--- Rendered images with source text ---
::::::
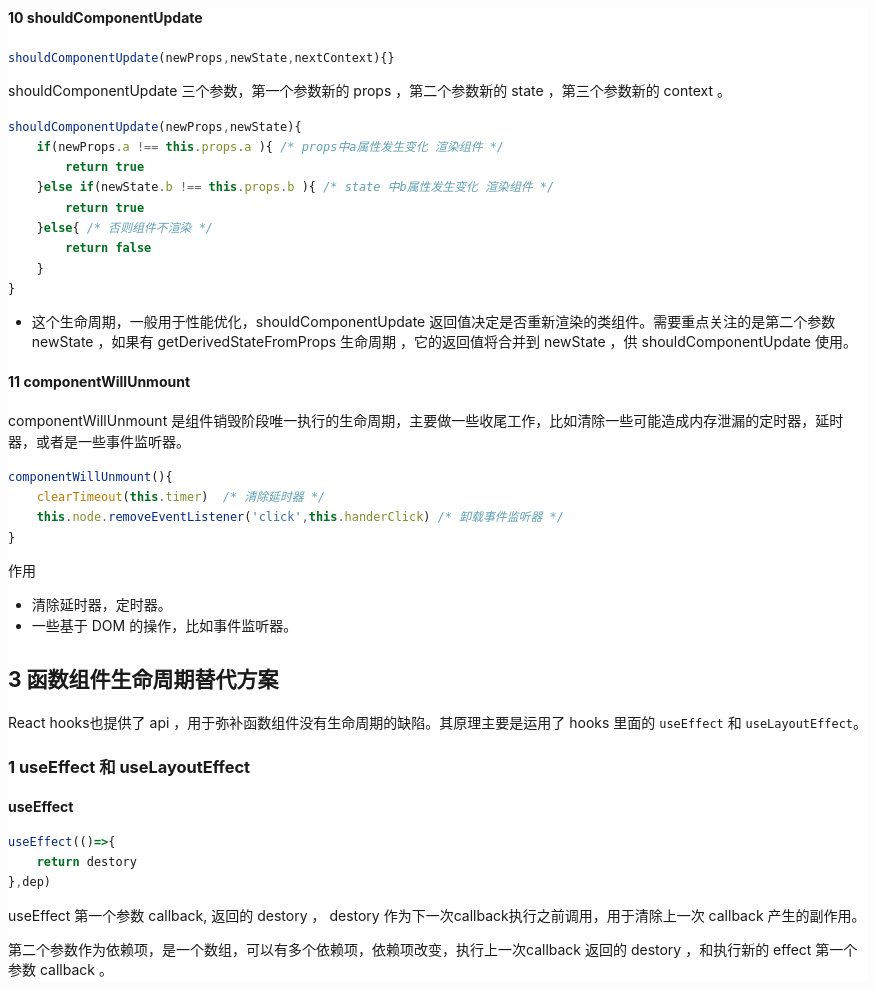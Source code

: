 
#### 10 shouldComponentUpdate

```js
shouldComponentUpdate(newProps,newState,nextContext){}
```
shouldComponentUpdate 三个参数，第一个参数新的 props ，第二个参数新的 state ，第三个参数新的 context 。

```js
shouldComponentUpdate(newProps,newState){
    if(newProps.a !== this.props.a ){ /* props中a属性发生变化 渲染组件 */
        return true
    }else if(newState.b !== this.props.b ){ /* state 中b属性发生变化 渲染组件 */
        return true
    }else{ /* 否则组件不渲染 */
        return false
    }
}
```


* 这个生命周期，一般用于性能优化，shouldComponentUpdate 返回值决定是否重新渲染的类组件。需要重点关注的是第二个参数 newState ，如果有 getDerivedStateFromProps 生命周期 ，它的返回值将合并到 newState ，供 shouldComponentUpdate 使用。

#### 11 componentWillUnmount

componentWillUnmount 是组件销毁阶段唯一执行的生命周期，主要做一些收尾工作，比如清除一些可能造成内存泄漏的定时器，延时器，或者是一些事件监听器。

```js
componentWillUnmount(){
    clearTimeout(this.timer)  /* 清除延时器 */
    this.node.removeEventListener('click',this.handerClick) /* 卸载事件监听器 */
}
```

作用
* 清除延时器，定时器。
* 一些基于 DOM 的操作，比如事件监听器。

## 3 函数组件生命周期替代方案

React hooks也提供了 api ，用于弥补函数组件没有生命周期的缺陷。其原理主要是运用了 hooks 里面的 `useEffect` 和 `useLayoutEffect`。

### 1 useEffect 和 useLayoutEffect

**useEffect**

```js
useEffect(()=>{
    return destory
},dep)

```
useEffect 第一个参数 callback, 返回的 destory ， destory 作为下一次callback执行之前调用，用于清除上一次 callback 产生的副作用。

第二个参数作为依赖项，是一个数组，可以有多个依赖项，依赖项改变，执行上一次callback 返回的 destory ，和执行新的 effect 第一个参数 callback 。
::::::
--- Exercise description ---
Keep every word of the records exact as you write them out, but drop the pictures.

--- Completed task ---
Source code

: 
#### 10 shouldComponentUpdate

```js
shouldComponentUpdate(newProps,newState,nextContext){}
```
shouldComponentUpdate 三个参数，第一个参数新的 props ，第二个参数新的 state ，第三个参数新的 context 。

```js
shouldComponentUpdate(newProps,newState){
    if(newProps.a !== this.props.a ){ /* props中a属性发生变化 渲染组件 */
        return true
    }else if(newState.b !== this.props.b ){ /* state 中b属性发生变化 渲染组件 */
        return true
    }else{ /* 否则组件不渲染 */
        return false
    }
}
```


* 这个生命周期，一般用于性能优化，shouldComponentUpdate 返回值决定是否重新渲染的类组件。需要重点关注的是第二个参数 newState ，如果有 getDerivedStateFromProps 生命周期 ，它的返回值将合并到 newState ，供 shouldComponentUpdate 使用。

#### 11 componentWillUnmount

componentWillUnmount 是组件销毁阶段唯一执行的生命周期，主要做一些收尾工作，比如清除一些可能造成内存泄漏的定时器，延时器，或者是一些事件监听器。

```js
componentWillUnmount(){
    clearTimeout(this.timer)  /* 清除延时器 */
    this.node.removeEventListener('click',this.handerClick) /* 卸载事件监听器 */
}
```

作用
* 清除延时器，定时器。
* 一些基于 DOM 的操作，比如事件监听器。

## 3 函数组件生命周期替代方案

React hooks也提供了 api ，用于弥补函数组件没有生命周期的缺陷。其原理主要是运用了 hooks 里面的 `useEffect` 和 `useLayoutEffect`。

### 1 useEffect 和 useLayoutEffect

**useEffect**

```js
useEffect(()=>{
    return destory
},dep)

```
useEffect 第一个参数 callback, 返回的 destory ， destory 作为下一次callback执行之前调用，用于清除上一次 callback 产生的副作用。

第二个参数作为依赖项，是一个数组，可以有多个依赖项，依赖项改变，执行上一次callback 返回的 destory ，和执行新的 effect 第一个参数 callback 。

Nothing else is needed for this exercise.